--- Records provided Enclosed Below ---

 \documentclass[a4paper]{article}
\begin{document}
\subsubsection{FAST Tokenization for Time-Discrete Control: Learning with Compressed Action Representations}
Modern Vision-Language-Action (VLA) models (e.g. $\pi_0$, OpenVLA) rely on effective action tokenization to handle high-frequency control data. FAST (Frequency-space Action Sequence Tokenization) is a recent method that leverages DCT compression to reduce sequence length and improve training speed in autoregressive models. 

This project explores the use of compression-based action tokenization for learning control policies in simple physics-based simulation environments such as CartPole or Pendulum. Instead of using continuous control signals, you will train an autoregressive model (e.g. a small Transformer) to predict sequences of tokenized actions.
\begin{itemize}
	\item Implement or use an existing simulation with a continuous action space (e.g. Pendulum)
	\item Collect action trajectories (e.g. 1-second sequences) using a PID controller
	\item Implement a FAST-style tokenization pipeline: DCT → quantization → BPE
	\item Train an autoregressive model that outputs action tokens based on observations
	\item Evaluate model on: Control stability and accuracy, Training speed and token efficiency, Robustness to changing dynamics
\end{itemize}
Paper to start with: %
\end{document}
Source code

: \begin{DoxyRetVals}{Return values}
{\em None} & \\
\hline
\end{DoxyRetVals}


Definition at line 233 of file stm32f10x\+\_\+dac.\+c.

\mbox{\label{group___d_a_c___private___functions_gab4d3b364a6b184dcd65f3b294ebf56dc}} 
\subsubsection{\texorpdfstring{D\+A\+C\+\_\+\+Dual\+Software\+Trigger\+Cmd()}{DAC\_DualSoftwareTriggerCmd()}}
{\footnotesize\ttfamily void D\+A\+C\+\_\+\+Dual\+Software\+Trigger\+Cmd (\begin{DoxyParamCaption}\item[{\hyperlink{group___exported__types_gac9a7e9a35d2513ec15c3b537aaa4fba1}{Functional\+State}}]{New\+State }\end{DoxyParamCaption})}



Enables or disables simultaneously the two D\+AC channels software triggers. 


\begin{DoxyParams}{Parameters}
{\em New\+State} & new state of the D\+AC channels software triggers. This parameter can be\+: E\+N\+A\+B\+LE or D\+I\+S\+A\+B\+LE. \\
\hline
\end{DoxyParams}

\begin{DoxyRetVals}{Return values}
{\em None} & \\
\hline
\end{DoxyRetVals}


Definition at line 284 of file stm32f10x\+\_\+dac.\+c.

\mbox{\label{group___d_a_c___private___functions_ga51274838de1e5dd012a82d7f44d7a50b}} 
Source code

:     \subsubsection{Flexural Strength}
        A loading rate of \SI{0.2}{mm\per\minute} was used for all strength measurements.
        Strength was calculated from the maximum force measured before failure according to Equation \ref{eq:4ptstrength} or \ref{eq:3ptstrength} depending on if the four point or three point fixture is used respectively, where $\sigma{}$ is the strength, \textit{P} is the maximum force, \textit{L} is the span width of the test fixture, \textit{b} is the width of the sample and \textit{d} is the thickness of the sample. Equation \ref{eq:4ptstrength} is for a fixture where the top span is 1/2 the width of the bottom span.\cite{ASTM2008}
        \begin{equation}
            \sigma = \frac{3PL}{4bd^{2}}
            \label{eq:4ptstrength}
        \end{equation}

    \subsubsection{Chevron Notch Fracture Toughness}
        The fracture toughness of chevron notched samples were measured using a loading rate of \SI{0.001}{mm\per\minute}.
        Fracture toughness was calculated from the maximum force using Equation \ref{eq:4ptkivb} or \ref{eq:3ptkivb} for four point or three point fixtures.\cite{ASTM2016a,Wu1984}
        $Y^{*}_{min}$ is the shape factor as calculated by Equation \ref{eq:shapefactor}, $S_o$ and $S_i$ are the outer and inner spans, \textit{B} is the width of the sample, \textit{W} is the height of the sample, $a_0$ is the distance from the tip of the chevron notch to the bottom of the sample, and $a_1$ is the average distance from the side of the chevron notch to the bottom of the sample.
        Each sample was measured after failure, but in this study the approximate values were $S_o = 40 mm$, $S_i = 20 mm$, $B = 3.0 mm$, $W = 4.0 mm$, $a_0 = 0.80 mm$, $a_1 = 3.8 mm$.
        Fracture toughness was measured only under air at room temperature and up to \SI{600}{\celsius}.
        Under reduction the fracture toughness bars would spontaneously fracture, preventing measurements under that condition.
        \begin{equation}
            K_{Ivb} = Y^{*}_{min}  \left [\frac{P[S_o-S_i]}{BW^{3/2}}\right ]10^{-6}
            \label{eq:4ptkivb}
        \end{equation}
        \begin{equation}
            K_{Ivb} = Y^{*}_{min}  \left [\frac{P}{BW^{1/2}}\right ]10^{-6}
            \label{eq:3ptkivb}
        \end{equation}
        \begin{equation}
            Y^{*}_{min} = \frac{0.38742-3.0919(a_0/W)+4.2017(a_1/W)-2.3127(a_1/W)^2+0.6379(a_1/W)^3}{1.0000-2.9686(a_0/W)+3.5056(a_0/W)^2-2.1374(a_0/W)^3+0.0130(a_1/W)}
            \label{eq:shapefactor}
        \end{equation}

--- End of Enclosed Records provided ---

▶ _Exercise brief_
Please set down again, word for word, only the lines from the start of the entries through the line with "Tokenization for Time-Discrete", both ends included.

▶ _Task answer_
 \documentclass[a4paper]{article}
\begin{document}
\subsubsection{FAST Tokenization for Time-Discrete Control: Learning with Compressed Action Representations}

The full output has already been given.